A blow to global tech: The cloud computing giant Oracle is dramatically shrinking its workforce. The company recorded a sharp 13% drop in its number of employees during the 2026 fiscal year, a cut that represents a reduction of approximately 21,000 employees from the organization. The move comes against the backdrop of extensive restructuring processes that the company is executing, which are partially driven by the accelerated adoption of artificial intelligence (AI) technologies across all of its business operations.
According to the annual report of the computing giant published this week, the company had 141,000 employees as of May 31, 2026. This is a significant downsizing compared to the corresponding period last year, when the number of employees at Oracle stood at approximately 162,000 people. The report further reveals that the company paid a massive fortune of $1.84 billion for severance pay and other retirement expenses accompanying the restructuring moves in the current fiscal year.
This figure is significantly higher compared to just $374 million spent on this item in the previous fiscal year. Oracle clarified in the report that the adjustments in the workforce stemmed from a variety of factors, including managerial changes and shifts in the company's products, performance issues, strategic transformations, and acquisitions made.
The current cut does not occur in a vacuum, and it is a direct continuation of several reports published earlier this year regarding the layoffs of thousands of employees at Oracle.
The move at Oracle accurately reflects the growing concerns in the market regarding the effects of artificial intelligence on the job market and the shockwave it is creating throughout the entire technology sector.

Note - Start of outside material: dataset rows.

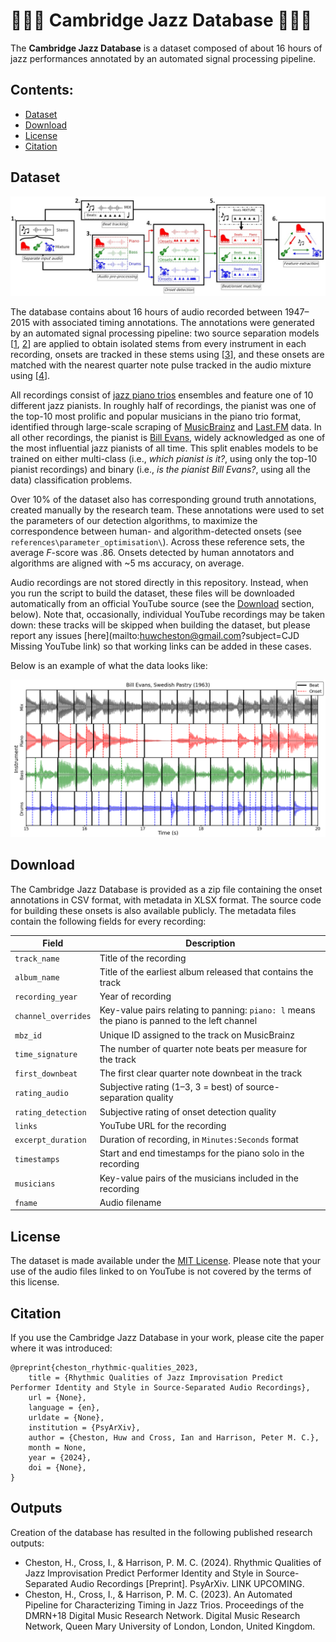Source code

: # 🎹🎻🥁 Cambridge Jazz Database 🎹🎻🥁

The **Cambridge Jazz Database** is a dataset composed of about 16 hours of jazz performances annotated by an automated signal processing pipeline.

## Contents:
- [Dataset](#dataset)
- [Download](#download)
- [License](#license)
- [Citation](#outputs)

## Dataset

![Pipeline Overview](https://raw.githubusercontent.com/HuwCheston/Cambridge-Jazz-Database/main/references/images/pipeline_overview.jpg)

The database contains about 16 hours of audio recorded between 1947–2015 with associated timing annotations. The annotations were generated by an automated signal processing pipeline: two source separation models [[1](https://github.com/deezer/spleeter), [2](https://github.com/facebookresearch/demucs)] are applied to obtain isolated stems from every instrument in each recording, onsets are tracked in these stems using [[3](https://github.com/librosa/librosa)], and these onsets are matched with the nearest quarter note pulse tracked in the audio mixture using [[4](https://github.com/CPJKU/madmom)].

All recordings consist of [jazz piano trios](https://en.wikipedia.org/wiki/Jazz_trio) ensembles and feature one of 10 different jazz pianists. In roughly half of recordings, the pianist was one of the top-10 most prolific and popular musicians in the piano trio format, identified through large-scale scraping of [MusicBrainz](https://musicbrainz.org/doc/MusicBrainz_API) and [Last.FM](https://www.last.fm/api) data. In all other recordings, the pianist is [Bill Evans](https://en.wikipedia.org/wiki/Bill_Evans), widely acknowledged as one of the most influential jazz pianists of all time. This split enables models to be trained on either multi-class (i.e., *which pianist is it?*, using only the top-10 pianist recordings) and binary (i.e., *is the pianist Bill Evans?*, using all the data) classification problems.

Over 10% of the dataset also has corresponding ground truth annotations, created manually by the research team. These annotations were used to set the parameters of our detection algorithms, to maximize the correspondence between human- and algorithm-detected onsets (see `references\parameter_optimisation\`). Across these reference sets, the average *F*-score was .86. Onsets detected by human annotators and algorithms are aligned with ~5 ms accuracy, on average. 

Audio recordings are not stored directly in this repository. Instead, when you run the script to build the dataset, these files will be downloaded automatically from an official YouTube source (see the [Download](#download) section, below). Note that, occasionally, individual YouTube recordings may be taken down: these tracks will be skipped when building the dataset, but please report any issues [here](mailto:huwcheston@gmail.com?subject=CJD Missing YouTube link) so that working links can be added in these cases.

Below is an example of what the data looks like:

![Data Example](https://raw.githubusercontent.com/HuwCheston/Cambridge-Jazz-Database/main/references/images/data_example.jpg)

## Download

The Cambridge Jazz Database is provided as a zip file containing the onset annotations in CSV format, with metadata in XLSX format. The source code for building these onsets is also available publicly. The metadata files contain the following fields for every recording:

| Field               | Description                                                                                   |
|---------------------|-----------------------------------------------------------------------------------------------|
| `track_name`        | Title of the recording                                                                        |
| `album_name`        | Title of the earliest album released that contains the track                                  |
| `recording_year`    | Year of recording                                                                             |
| `channel_overrides` | Key-value pairs relating to panning: `piano: l` means the piano is panned to the left channel |
| `mbz_id`            | Unique ID assigned to the track on MusicBrainz                                                |
| `time_signature`    | The number of quarter note beats per measure for the track                                    |
| `first_downbeat`    | The first clear quarter note downbeat in the track                                            |
| `rating_audio`      | Subjective rating (1–3, 3 = best) of source-separation quality                                |
| `rating_detection`  | Subjective rating of onset detection quality                                                  |
| `links`             | YouTube URL for the recording                                                                 |
| `excerpt_duration`  | Duration of recording, in `Minutes:Seconds` format                                            |
| `timestamps`        | Start and end timestamps for the piano solo in the recording                                  |
| `musicians`         | Key-value pairs of the musicians included in the recording                                    |
| `fname`             | Audio filename                                                                                |

## License

The dataset is made available under the [MIT License](https://spdx.org/licenses/MIT.html). Please note that your use of the audio files linked to on YouTube is not covered by the terms of this license.

## Citation

If you use the Cambridge Jazz Database in your work, please cite the paper where it was introduced:

```
@preprint{cheston_rhythmic-qualities_2023,
	title = {Rhythmic Qualities of Jazz Improvisation Predict Performer Identity and Style in Source-Separated Audio Recordings},
	url = {None},
	language = {en},
	urldate = {None},
	institution = {PsyArXiv},
	author = {Cheston, Huw and Cross, Ian and Harrison, Peter M. C.},
	month = None,
	year = {2024},
	doi = {None},
}
```

## Outputs

Creation of the database has resulted in the following published research outputs:

- Cheston, H., Cross, I., & Harrison, P. M. C. (2024). Rhythmic Qualities of Jazz Improvisation Predict Performer Identity and Style in Source-Separated Audio Recordings [Preprint]. PsyArXiv. LINK UPCOMING.
- Cheston, H., Cross, I., & Harrison, P. M. C. (2023). An Automated Pipeline for Characterizing Timing in Jazz Trios. Proceedings of the DMRN+18 Digital Music Research Network. Digital Music Research Network, Queen Mary University of London, London, United Kingdom.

According to data from the website Layoffs.fyi, which tracks layoffs in the industry, no fewer than 196 tech companies have already laid off over 119,800 employees since the beginning of this current year alone.
Although Oracle was considered for a long time a relatively small player in the cloud computing market, in recent months it has made aggressive moves and signed giant deals to establish data centers for the leading companies OpenAI and Meta. The purpose of these deals is to generate real competition against the official leaders of the industry – Amazon and Microsoft.
At the same time, Oracle's financial model presents it with rather complex challenges. Unlike its large competitors that finance their massive investments out of strong cash flows, Oracle is forced to "burn" cash and raise debt to finance its operations. This financial instability is also showing its signs on Wall Street, as the company's stock recorded a decrease of about 10% since the beginning of the year.
Earlier this month, Oracle reported that it expects its net capital expenditures to stand at approximately $70 billion in the current fiscal year. In order to meet the financial burden, the company plans to raise an additional $40 billion through debt and equity, an amount that includes a $20 billion stock issuance that it previously announced.